Morcelé par les luttes de pouvoir et le chaos sécuritaire, la Libye a été noyautée par Daesh dès la chute du régime de en 2011. Les différentes tentatives de ramener l’ordre et la stabilité dans le pays, tant de la part de la France que de l’Italie ou de l’ONU, sont restées vaines.
Après les pourparlers de Palerme, le président du conseil italien, Giuseppe Conte, a effectué une tournée éclair en Libye. Arrivé le 23 décembre à Tripoli, Giuseppe Conte a rencontré Fayez al-Sarraj, Chef du gouvernement d’union nationale, le GNA, et a abordé avec lui les derniers développements sur la scène politique en Libye et la coopération bilatérale sur le plan économique et de sécurité.
Rome, la conciliatrice
Le même jour, Giuseppe Conte a rencontré le Maréchal Khalifa Haftar et le président du Parlement de Tobrouk, Aguila Saleh Issa. Divisée entre deux gouvernements rivaux, le GNA basé à Tripoli et le gouvernement de l’Est soutenu par le Maréchal Haftar, la Libye est scindée en plusieurs zones d’influence. Au moment où la France soutient Haftar, l’Italie appuie le GNA. La tournée éclair de Giuseppe Conte, un mois après la conférence de Palerme, reflète la préoccupation de Rome de reprendre la main sur ce dossier aux dépens de la France.
La visite de Giuseppe Conte a eu lieu concomitamment à la visite d’Emmanuel Macron au Tchad où il a passé Noël avec ses troupes basées dans ce pays voisin de la Libye.

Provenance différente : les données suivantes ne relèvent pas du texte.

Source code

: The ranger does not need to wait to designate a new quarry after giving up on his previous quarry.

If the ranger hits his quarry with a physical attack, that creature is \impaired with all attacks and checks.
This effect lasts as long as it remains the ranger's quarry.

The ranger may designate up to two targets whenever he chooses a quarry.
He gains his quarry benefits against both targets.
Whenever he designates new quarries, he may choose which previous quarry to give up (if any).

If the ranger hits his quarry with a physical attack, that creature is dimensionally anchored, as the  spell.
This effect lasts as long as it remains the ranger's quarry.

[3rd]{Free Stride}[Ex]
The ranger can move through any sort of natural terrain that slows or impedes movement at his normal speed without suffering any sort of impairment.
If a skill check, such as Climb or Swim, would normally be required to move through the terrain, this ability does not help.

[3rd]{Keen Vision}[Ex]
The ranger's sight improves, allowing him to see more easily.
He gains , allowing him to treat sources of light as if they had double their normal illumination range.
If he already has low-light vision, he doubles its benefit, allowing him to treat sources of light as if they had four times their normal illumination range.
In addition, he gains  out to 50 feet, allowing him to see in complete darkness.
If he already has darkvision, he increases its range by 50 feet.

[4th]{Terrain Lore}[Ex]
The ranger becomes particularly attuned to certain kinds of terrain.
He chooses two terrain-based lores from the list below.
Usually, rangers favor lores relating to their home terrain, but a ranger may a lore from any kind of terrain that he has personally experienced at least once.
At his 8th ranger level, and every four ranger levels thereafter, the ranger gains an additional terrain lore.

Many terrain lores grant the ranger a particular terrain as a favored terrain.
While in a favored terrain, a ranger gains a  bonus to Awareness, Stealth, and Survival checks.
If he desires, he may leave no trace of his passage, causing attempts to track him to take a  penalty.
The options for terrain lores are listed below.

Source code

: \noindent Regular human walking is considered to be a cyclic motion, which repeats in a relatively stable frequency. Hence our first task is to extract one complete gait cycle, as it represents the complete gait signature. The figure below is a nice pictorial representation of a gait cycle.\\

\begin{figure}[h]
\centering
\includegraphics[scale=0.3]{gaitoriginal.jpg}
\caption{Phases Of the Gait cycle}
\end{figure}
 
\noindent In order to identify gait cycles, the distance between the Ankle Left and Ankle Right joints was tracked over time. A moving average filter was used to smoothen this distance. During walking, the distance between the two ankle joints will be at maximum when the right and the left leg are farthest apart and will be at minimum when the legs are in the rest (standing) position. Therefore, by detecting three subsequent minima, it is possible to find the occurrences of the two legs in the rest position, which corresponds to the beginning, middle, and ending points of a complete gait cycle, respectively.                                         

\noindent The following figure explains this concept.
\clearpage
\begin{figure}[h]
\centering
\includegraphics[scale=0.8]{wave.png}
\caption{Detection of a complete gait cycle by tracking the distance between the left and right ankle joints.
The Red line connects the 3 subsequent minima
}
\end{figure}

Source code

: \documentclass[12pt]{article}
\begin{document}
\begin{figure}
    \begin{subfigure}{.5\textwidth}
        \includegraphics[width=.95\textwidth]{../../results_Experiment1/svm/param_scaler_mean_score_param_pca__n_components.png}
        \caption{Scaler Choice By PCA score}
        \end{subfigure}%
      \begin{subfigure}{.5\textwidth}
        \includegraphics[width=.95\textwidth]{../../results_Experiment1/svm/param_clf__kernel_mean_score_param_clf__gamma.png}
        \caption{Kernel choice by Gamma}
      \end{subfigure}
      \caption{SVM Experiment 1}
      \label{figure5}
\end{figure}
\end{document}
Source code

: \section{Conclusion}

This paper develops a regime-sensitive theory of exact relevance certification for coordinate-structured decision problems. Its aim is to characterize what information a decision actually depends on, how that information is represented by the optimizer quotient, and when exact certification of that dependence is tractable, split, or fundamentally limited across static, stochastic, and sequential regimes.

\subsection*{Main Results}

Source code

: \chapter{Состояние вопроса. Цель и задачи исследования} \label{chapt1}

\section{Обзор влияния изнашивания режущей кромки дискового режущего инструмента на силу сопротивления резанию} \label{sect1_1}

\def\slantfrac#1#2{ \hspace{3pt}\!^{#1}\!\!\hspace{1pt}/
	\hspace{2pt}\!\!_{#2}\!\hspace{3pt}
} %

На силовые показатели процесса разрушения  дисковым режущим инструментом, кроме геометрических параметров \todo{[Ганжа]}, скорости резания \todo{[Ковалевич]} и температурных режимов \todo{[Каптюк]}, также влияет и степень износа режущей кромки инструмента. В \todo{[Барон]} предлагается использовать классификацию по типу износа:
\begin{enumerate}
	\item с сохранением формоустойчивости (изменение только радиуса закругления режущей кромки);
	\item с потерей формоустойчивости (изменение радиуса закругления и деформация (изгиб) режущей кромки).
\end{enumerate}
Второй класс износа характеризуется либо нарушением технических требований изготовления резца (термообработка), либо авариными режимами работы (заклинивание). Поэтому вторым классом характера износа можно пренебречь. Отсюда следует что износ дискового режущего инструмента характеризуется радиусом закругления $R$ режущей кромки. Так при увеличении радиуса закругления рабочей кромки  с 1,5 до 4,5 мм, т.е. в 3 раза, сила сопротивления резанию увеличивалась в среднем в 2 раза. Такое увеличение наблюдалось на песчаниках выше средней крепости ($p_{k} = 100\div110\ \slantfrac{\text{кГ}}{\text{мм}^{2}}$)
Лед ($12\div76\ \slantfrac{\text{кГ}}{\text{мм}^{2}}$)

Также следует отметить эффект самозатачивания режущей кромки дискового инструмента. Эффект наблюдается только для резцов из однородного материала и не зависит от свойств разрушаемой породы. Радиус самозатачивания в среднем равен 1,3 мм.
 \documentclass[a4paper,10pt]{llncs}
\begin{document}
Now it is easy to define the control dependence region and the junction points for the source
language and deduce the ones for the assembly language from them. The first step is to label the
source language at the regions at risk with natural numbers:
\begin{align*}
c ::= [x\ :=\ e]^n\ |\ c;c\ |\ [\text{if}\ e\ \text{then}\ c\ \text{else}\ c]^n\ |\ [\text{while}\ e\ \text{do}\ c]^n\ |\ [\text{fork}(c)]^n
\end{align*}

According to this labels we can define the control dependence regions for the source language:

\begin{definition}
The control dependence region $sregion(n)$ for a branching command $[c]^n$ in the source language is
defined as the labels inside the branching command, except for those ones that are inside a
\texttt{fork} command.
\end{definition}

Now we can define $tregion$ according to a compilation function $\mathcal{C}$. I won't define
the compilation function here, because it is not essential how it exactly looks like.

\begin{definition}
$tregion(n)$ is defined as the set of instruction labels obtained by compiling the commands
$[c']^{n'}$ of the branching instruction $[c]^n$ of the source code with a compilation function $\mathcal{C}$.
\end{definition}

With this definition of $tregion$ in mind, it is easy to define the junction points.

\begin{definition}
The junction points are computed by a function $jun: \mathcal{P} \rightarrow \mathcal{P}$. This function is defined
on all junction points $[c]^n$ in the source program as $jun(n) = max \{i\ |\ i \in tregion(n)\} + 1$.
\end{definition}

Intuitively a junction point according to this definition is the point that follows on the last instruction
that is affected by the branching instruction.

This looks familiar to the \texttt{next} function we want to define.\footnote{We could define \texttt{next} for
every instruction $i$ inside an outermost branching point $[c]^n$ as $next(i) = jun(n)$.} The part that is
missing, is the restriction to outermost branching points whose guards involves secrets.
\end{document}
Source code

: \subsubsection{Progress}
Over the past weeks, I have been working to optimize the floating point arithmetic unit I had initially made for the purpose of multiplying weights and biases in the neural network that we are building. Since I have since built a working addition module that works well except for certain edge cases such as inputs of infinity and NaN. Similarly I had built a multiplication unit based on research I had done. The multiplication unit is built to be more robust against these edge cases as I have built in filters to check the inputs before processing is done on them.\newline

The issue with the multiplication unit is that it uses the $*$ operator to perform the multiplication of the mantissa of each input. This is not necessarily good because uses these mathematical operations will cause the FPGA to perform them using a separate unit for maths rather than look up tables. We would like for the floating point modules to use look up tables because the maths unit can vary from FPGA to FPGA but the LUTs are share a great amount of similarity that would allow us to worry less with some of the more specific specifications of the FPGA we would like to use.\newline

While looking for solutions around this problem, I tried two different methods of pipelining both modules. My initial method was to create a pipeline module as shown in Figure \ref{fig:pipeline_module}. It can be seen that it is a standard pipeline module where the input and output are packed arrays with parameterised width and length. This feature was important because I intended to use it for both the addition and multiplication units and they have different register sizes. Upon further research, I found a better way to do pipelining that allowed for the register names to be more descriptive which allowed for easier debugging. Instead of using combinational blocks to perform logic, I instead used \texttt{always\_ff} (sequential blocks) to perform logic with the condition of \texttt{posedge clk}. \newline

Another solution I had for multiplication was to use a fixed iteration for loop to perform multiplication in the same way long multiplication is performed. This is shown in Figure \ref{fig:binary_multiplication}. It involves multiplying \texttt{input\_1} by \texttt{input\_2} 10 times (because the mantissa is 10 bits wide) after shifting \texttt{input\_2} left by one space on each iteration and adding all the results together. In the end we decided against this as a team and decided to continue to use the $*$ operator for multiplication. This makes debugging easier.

La France, qui abandonne ses ambitions de jouer un rôle de premier plan en Libye tout en gardant un œil vigilant sur cette région, a salué la coopération militaire la liant au Tchad. Le président français a promis à son homologue tchadien, Idriss Déby, le soutien financier de la France tant sur le plan sécuritaire que du développement. Il s’est également félicité de la tenue en mai 2019 d’élections législatives et municipales et a promis l’appui de la France et de l’Union européenne.
Ainsi donc, la visite de Conte en Libye marque la volonté de l’Italie de jouer un rôle de premier plan dans cette ex-colonie et un changement d’attitude chez les Italiens. Rome a cessé de prendre parti pour le GNA en défendant la voie du dialogue et de la négociation. En visitant Tripoli, Benghazi et Tobrouk, le Premier ministre italien cherche à convaincre les différentes parties à développer une vision commune pour éviter le morcellement du pays.
Ni gagnants, ni perdants
Le but tant espéré est d’aboutir à des compromis politiques qui permettront d’organiser des élections, de dégager des instances représentatives communes et de rétablir l’ordre et la sécurité. L’Italie a donc changé son fusil d’épaule et essaie d’appuyer les efforts de Ghassan Salame, envoyé spécial de l’ONU pour la Libye. Plusieurs grandes puissances sont pour l’instauration de voies de dialogue entre les parties concernées et l’Italie ne fait que suivre le mouvement. La finalité en serait une transition sans anicroches, sans perdants et sans gagnants en ménageant les susceptibilités de chaque partie. L’Accord de Skhirat, dont le Maroc était le parrain, répondait justement à ces défis et à ces contraintes.
Selon la presse italienne, Rome a été choisie par la communauté internationale pour jouer le rôle de médiateur et assurer les bons offices. Toutefois, sachant que les enjeux ne sont pas seulement politiques, mais aussi économiques (plus grandes réserves de pétrole d’Afrique avec 43 milliards de barils), la patience et le scepticisme demeurent de rigueur. Si peu d’informations ont filtré sur la tournée éclair de Giuseppe Conte en Libye, force est de constater que tant que l’embargo sur les ventes d’armes ne sera pas levé par l’ONU, ne serait-ce que partiellement, il sera difficile de rétablir l’ordre. En attendant, l’Italie doit continuer à gérer les flux migratoires provenant de la Libye et à jouer au médiateur. Une chose est sûre, sa mission n’est pas aisée tant les enjeux sont nombreux.